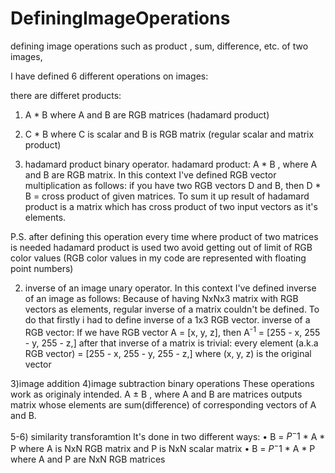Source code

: # DefiningImageOperations
 defining image operations such as product , sum, difference, etc. of two images, 

I have defined 6 different operations on images:

there are differet products:
1) A * B where A and B are RGB matrices (hadamard product)
2) C * B where C is scalar and B is RGB matrix (regular scalar and matrix product)

1) hadamard product
binary operator.
hadamard product: A * B , where A and B are RGB matrix.
In this context I've defined RGB vector multiplication as follows:
if you have two RGB vectors D and B, then D * B = cross product of given matrices.
To sum it up result of hadamard product is a matrix which has cross product of two input vectors as it's elements.

P.S. after defining this operation every time where product of two matrices is needed hadamard product is used two avoid
getting out of limit of RGB color values (RGB color values in my code are represented with floating point numbers)

2) inverse of an image
unary operator.
In this context I've defined inverse of an image as follows:
Because of having NxNx3 matrix with RGB vectors as elements, regular inverse of a matrix couldn't be defined.
To do that firstly i had to define inverse of a 1x3 RGB vector. 
inverse of a RGB vector:
If we have RGB vector A = [x, y, z], then A<sup>-1</sup> = [255 - x, 255 - y, 255 - z,]
after that inverse of a matrix is trivial: every element (a.k.a RGB vector) = [255 - x, 255 - y, 255 - z,] where (x, y, z)
is the original vector

3)image addition 4)image subtraction
binary operations
These operations work as originaly intended.
A ± B , where A and B are matrices outputs matrix whose elements are sum(difference) of corresponding vectors of A and B.


5-6) similarity transforamtion
It's done in two different ways:
• B = $P^-1$ * A * P where A is NxN RGB matrix and P is NxN scalar matrix
• B = $P^-1$ * A * P where A and P are NxN RGB matrices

__EXERCISE AIM__
Which lines in the data above hold the word "with"? Return each of them.

__TASK RESULT__
getting out of limit of RGB color values (RGB color values in my code are represented with floating point numbers)
Because of having NxNx3 matrix with RGB vectors as elements, regular inverse of a matrix couldn't be defined.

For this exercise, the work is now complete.